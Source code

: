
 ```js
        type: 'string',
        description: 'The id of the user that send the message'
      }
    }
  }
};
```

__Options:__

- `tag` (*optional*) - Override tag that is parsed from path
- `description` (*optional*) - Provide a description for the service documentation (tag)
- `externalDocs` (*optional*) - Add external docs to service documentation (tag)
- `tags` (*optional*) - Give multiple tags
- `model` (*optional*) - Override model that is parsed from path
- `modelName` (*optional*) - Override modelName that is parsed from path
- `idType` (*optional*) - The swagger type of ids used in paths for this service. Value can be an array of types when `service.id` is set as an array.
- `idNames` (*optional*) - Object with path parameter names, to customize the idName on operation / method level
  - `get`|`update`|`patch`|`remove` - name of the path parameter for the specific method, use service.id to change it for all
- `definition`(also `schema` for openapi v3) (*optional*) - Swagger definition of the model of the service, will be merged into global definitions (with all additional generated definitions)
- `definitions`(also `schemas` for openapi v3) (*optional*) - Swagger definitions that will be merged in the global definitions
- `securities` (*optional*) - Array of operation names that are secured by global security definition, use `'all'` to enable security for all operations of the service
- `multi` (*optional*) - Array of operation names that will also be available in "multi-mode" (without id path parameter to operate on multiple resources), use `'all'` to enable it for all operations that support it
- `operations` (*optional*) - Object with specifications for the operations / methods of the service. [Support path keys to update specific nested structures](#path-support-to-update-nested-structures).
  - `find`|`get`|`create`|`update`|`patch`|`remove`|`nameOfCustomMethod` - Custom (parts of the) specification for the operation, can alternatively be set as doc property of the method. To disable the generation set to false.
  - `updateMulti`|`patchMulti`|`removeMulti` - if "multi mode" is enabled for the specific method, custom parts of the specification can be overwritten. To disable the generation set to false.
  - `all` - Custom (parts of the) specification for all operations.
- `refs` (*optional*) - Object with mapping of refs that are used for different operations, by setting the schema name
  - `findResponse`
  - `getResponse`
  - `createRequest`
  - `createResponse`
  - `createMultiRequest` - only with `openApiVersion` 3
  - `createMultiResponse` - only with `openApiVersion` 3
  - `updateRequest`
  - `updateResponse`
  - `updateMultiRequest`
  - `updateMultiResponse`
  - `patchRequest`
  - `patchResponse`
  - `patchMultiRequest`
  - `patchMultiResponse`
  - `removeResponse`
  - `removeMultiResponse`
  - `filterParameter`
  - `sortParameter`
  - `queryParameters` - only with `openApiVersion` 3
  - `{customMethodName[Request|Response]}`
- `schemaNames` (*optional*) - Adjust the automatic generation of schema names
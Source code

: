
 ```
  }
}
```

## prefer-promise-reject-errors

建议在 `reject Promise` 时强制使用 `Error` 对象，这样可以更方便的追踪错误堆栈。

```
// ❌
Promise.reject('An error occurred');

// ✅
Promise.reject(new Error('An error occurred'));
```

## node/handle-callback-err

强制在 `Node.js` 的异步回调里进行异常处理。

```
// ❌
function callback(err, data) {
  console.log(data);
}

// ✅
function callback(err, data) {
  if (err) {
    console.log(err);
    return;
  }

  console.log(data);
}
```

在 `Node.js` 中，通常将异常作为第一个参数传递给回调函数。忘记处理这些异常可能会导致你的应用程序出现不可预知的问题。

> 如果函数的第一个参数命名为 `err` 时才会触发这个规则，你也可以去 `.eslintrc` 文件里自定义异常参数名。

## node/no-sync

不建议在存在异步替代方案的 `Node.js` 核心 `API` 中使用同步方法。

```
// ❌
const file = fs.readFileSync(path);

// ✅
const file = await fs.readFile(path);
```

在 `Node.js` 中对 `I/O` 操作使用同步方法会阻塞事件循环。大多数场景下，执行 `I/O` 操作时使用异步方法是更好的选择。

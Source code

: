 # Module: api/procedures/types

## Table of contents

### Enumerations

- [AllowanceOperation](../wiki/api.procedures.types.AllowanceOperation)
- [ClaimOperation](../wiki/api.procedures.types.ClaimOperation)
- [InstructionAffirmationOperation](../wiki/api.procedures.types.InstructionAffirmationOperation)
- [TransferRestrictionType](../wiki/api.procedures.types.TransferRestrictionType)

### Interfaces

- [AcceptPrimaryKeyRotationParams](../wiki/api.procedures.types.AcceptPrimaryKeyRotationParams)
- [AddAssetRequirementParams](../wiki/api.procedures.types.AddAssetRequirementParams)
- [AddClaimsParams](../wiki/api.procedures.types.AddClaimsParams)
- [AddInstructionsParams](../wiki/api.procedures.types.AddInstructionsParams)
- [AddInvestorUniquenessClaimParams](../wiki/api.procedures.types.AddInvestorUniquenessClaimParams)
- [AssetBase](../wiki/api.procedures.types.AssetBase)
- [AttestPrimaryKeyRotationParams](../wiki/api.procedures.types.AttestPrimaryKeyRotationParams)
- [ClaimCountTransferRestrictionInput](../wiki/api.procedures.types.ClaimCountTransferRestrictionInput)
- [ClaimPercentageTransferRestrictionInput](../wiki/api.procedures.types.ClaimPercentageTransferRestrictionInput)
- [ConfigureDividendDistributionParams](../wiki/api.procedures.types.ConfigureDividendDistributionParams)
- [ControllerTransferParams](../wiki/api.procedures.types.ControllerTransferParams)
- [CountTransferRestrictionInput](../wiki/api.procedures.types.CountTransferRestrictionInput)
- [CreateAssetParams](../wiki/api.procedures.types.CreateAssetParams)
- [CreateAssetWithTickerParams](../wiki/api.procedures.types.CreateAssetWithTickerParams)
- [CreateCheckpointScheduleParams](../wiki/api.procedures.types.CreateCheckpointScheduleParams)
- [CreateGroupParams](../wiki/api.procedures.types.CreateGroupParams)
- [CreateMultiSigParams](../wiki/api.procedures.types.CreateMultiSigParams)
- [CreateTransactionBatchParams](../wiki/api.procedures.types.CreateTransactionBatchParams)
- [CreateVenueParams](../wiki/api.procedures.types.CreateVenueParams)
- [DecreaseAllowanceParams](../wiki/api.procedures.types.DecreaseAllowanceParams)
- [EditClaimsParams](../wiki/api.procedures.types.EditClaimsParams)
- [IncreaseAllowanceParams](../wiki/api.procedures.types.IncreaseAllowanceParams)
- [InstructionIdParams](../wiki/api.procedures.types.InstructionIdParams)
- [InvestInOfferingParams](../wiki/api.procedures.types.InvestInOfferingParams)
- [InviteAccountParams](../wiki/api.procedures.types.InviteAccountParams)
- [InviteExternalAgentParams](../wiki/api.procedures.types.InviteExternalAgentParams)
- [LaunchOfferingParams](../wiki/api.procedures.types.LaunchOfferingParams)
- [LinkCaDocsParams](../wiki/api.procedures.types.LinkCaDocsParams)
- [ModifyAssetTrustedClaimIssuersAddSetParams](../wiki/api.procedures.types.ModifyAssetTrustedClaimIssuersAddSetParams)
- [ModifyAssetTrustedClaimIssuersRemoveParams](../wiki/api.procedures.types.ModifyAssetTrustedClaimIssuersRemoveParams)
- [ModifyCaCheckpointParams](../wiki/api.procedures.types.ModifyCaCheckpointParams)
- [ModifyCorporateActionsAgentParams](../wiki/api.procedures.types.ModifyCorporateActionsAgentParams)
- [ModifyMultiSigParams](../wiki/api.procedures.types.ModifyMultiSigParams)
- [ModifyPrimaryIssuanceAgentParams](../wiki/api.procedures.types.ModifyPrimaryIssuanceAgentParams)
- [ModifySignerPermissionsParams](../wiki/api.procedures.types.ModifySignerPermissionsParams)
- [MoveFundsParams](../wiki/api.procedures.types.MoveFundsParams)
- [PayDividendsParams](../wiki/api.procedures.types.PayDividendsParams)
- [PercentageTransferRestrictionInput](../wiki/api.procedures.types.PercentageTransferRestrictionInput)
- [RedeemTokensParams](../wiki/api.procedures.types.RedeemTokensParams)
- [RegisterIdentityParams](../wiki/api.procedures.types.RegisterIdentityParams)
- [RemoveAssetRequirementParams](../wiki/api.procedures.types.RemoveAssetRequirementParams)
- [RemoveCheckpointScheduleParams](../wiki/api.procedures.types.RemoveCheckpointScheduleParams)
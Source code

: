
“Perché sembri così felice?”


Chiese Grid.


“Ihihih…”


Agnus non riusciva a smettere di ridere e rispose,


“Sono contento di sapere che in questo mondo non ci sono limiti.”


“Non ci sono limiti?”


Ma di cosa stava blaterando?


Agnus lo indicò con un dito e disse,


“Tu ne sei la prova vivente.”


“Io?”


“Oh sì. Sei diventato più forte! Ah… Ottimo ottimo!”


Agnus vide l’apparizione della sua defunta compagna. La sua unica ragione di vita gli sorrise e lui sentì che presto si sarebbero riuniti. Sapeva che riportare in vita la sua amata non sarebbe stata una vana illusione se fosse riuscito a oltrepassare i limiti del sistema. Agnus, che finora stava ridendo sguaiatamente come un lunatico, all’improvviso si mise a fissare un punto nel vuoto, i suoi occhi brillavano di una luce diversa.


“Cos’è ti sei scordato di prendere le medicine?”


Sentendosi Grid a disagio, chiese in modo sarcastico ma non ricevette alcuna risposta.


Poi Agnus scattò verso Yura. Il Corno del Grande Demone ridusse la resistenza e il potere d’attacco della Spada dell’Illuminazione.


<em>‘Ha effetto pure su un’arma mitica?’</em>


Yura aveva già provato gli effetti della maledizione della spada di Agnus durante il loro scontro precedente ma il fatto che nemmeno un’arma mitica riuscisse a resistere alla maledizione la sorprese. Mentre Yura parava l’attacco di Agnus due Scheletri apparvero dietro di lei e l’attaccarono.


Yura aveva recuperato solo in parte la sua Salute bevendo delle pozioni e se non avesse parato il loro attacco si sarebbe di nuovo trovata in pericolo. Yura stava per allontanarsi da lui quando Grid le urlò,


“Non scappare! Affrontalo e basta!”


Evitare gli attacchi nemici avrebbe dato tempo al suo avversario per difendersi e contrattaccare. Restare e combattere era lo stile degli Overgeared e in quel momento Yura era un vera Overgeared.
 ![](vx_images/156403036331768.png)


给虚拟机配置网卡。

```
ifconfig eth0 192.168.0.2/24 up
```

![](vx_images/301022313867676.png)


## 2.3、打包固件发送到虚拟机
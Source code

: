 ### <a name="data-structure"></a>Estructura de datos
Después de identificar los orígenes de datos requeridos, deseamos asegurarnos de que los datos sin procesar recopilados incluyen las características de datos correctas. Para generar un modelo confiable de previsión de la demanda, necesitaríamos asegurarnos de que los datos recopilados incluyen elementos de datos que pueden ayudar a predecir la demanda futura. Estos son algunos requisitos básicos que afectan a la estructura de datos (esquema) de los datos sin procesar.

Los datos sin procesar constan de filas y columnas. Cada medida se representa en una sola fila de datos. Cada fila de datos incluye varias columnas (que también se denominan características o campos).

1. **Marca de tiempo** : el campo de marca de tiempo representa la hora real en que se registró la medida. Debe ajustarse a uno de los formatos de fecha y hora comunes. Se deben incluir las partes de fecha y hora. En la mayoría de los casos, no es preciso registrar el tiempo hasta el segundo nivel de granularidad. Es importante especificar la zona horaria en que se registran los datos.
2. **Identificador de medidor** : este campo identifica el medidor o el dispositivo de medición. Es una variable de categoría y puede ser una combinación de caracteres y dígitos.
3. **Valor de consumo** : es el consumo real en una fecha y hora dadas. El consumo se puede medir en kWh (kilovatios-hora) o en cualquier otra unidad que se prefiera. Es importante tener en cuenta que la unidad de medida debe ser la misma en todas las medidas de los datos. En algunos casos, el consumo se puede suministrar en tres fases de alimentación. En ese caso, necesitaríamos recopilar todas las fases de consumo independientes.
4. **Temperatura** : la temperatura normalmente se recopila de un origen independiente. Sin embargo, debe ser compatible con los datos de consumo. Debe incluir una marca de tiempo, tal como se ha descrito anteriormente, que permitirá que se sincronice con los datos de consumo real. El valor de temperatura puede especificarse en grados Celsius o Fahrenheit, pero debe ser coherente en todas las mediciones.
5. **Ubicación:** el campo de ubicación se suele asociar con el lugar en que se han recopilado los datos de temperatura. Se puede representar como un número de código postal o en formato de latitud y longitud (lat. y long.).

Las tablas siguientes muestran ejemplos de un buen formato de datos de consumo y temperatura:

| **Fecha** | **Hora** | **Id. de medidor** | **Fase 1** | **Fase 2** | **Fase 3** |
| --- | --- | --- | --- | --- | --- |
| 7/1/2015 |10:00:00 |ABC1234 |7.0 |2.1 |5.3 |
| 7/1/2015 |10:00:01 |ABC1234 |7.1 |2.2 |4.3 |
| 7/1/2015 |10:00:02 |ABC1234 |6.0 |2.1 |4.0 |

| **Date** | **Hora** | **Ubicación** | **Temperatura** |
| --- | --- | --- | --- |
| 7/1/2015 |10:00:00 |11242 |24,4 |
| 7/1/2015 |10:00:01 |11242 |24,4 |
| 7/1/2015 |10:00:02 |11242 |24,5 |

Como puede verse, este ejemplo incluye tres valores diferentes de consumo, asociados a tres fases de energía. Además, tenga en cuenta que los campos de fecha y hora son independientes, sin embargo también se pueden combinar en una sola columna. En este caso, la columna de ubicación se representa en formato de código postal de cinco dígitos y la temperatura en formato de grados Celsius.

◆ **Assignment**
In the entries above, how many lines hold the word "multiple"? State the number and nothing else.

◆ **Answer box**
2